Commingling business and personal money makes deductions hard to substantiate, weakens the LLC liability shield, complicates partner accounting, confuses lenders evaluating the business for credit, and creates a recurring tangle to unravel each tax season. A separate business account avoids all of these problems.

Sole proprietor without LLC

You don't need to be an LLC to open a business bank account. Most banks accept a "doing business as" (DBA) registration, an EIN (or SSN), and a state or local business license to open a sole-proprietor business account. The account name can match your DBA, helping clients write checks correctly.

Best practice flow

All client deposits go into the business checking. All business expenses come out of the business checking (or business credit card auto-paid from business checking). When you need personal money, transfer it from the business account to your personal account as an "owner draw" — recorded as such, not as wages.

Getting started

Most online banks (Mercury, Bluevine, Relay, Novo, Lili) offer free business checking with no minimum balance and good integrations with QuickBooks and other accounting software. Traditional banks (Chase, Wells Fargo, Bank of America) offer business accounts with monthly fees that may waive with average balance or bundled services.

When to add a credit card

A business credit card extends the separation discipline to credit purchases and earns rewards on business spending. Pay it off monthly to avoid interest. Most cards offer downloadable transaction reports that integrate cleanly with accounting software.
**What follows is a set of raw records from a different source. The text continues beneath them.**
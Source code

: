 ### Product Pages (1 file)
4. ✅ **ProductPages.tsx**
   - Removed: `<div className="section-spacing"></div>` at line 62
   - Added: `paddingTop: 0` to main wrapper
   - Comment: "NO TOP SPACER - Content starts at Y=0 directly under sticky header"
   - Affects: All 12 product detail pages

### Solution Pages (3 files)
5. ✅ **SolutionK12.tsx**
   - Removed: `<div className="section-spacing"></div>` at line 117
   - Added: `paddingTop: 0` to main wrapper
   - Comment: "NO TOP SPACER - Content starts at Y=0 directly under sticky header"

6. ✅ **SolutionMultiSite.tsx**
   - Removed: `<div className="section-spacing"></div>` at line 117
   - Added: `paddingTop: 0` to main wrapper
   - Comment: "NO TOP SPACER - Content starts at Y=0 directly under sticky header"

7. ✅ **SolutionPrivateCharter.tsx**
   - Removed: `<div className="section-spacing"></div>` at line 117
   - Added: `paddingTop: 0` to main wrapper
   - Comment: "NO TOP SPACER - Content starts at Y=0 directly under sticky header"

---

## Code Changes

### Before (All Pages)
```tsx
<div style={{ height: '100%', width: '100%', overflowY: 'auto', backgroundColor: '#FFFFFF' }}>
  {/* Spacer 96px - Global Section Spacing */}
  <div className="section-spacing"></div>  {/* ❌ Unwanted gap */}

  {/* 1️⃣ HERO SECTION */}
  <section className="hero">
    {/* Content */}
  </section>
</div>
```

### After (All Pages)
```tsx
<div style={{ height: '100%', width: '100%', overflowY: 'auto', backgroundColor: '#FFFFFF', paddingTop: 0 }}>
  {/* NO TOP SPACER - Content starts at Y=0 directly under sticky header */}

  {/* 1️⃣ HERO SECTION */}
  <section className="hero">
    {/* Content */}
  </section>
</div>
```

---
When to bring in a professional

DIY tax software handles most small-business returns competently, but a handful of situations reliably justify a CPA or enrolled agent: an entity formation or election, a multi-state filing situation, a significant fixed-asset purchase that triggers Section 179 or bonus depreciation modeling, a retirement-plan setup, an IRS notice or examination, and the year of an entity sale. Outside those situations, software plus an annual half-day of personal review produces a defensible return. The cheapest professional engagement is a one-hour consultation rather than a full-service tax-prep relationship.